> Your assignment
Please retype the records that appear below, exactly and in full.
*****
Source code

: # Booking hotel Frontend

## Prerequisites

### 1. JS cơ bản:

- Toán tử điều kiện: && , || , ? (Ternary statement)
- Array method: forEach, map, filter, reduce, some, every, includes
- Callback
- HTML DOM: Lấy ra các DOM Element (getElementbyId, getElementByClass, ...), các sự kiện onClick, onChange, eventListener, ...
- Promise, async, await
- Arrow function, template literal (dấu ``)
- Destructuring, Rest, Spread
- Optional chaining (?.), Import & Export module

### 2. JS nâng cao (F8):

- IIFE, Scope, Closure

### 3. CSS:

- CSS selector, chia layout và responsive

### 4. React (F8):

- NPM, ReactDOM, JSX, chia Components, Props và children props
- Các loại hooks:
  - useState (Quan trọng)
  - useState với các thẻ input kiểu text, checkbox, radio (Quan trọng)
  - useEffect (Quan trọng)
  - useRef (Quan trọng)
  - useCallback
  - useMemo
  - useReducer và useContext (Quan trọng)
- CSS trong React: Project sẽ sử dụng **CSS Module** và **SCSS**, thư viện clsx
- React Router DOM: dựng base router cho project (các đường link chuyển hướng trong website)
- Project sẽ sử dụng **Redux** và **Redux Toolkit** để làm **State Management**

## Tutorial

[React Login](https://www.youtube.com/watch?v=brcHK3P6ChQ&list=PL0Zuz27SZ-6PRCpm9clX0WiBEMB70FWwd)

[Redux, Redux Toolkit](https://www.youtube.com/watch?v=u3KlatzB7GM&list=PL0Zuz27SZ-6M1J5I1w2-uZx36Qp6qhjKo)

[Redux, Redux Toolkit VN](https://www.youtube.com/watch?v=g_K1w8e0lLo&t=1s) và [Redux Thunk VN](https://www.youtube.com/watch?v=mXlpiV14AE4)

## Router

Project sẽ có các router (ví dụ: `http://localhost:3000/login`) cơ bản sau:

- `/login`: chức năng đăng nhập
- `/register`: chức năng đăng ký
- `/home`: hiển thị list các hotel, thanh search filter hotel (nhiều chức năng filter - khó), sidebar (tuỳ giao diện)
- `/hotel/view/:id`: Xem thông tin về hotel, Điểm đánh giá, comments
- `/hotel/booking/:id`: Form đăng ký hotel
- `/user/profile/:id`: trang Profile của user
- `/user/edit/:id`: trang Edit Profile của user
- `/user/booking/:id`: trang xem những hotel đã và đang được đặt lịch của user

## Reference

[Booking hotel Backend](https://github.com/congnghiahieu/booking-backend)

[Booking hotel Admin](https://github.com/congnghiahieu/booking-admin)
*****
> Exercise solution
Source code

: # Booking hotel Frontend

## Prerequisites

### 1. JS cơ bản:

- Toán tử điều kiện: && , || , ? (Ternary statement)
- Array method: forEach, map, filter, reduce, some, every, includes
- Callback
- HTML DOM: Lấy ra các DOM Element (getElementbyId, getElementByClass, ...), các sự kiện onClick, onChange, eventListener, ...
- Promise, async, await
- Arrow function, template literal (dấu ``)
- Destructuring, Rest, Spread
- Optional chaining (?.), Import & Export module

### 2. JS nâng cao (F8):

- IIFE, Scope, Closure

### 3. CSS:

- CSS selector, chia layout và responsive

### 4. React (F8):

- NPM, ReactDOM, JSX, chia Components, Props và children props
- Các loại hooks:
  - useState (Quan trọng)
  - useState với các thẻ input kiểu text, checkbox, radio (Quan trọng)
  - useEffect (Quan trọng)
  - useRef (Quan trọng)
  - useCallback
  - useMemo
  - useReducer và useContext (Quan trọng)
- CSS trong React: Project sẽ sử dụng **CSS Module** và **SCSS**, thư viện clsx
- React Router DOM: dựng base router cho project (các đường link chuyển hướng trong website)
- Project sẽ sử dụng **Redux** và **Redux Toolkit** để làm **State Management**

## Tutorial

[React Login](https://www.youtube.com/watch?v=brcHK3P6ChQ&list=PL0Zuz27SZ-6PRCpm9clX0WiBEMB70FWwd)

[Redux, Redux Toolkit](https://www.youtube.com/watch?v=u3KlatzB7GM&list=PL0Zuz27SZ-6M1J5I1w2-uZx36Qp6qhjKo)

[Redux, Redux Toolkit VN](https://www.youtube.com/watch?v=g_K1w8e0lLo&t=1s) và [Redux Thunk VN](https://www.youtube.com/watch?v=mXlpiV14AE4)

## Router

Project sẽ có các router (ví dụ: `http://localhost:3000/login`) cơ bản sau:

- `/login`: chức năng đăng nhập
- `/register`: chức năng đăng ký
- `/home`: hiển thị list các hotel, thanh search filter hotel (nhiều chức năng filter - khó), sidebar (tuỳ giao diện)
- `/hotel/view/:id`: Xem thông tin về hotel, Điểm đánh giá, comments
- `/hotel/booking/:id`: Form đăng ký hotel
- `/user/profile/:id`: trang Profile của user
- `/user/edit/:id`: trang Edit Profile của user
- `/user/booking/:id`: trang xem những hotel đã và đang được đặt lịch của user

## Reference

[Booking hotel Backend](https://github.com/congnghiahieu/booking-backend)

[Booking hotel Admin](https://github.com/congnghiahieu/booking-admin)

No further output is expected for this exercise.